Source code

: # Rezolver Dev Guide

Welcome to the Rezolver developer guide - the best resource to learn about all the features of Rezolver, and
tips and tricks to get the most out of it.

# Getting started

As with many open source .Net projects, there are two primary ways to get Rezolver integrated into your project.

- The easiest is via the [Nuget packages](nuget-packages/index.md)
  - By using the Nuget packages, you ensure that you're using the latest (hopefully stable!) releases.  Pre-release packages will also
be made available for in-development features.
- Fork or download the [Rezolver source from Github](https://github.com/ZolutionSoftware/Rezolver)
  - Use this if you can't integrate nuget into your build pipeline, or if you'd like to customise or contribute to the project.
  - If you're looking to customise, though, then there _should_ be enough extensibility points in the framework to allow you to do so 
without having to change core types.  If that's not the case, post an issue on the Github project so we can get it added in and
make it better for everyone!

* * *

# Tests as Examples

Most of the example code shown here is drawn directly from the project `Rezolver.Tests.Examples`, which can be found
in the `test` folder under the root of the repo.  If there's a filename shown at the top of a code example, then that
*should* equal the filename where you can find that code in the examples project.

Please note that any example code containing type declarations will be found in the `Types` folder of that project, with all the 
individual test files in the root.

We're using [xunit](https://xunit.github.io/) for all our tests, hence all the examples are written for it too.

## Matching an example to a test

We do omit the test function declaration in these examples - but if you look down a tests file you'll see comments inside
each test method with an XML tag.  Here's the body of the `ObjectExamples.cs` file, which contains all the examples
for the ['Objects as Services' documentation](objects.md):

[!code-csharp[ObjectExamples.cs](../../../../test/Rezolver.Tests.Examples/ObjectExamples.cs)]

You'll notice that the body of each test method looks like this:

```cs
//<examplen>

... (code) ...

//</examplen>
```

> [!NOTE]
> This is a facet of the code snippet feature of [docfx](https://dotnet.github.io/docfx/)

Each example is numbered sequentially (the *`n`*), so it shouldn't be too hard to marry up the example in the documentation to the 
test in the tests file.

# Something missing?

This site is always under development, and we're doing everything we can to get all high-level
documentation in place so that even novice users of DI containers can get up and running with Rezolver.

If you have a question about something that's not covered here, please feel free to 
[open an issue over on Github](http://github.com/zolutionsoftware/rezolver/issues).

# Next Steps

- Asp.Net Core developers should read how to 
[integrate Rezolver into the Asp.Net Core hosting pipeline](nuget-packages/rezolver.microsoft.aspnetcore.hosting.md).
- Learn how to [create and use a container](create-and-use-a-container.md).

----------------

*TASK INSTRUCTIONS*:
Out of the material above, output word for word the line with "## Matching an example to a test", the line with "documentation in place", and all lines between them, with nothing else.

*ANSWER TO THE EXERCISE*:
## Matching an example to a test

We do omit the test function declaration in these examples - but if you look down a tests file you'll see comments inside
each test method with an XML tag.  Here's the body of the `ObjectExamples.cs` file, which contains all the examples
for the ['Objects as Services' documentation](objects.md):

[!code-csharp[ObjectExamples.cs](../../../../test/Rezolver.Tests.Examples/ObjectExamples.cs)]

You'll notice that the body of each test method looks like this:

```cs
//<examplen>

... (code) ...

//</examplen>
```

> [!NOTE]
> This is a facet of the code snippet feature of [docfx](https://dotnet.github.io/docfx/)

Each example is numbered sequentially (the *`n`*), so it shouldn't be too hard to marry up the example in the documentation to the 
test in the tests file.

# Something missing?

This site is always under development, and we're doing everything we can to get all high-level
documentation in place so that even novice users of DI containers can get up and running with Rezolver.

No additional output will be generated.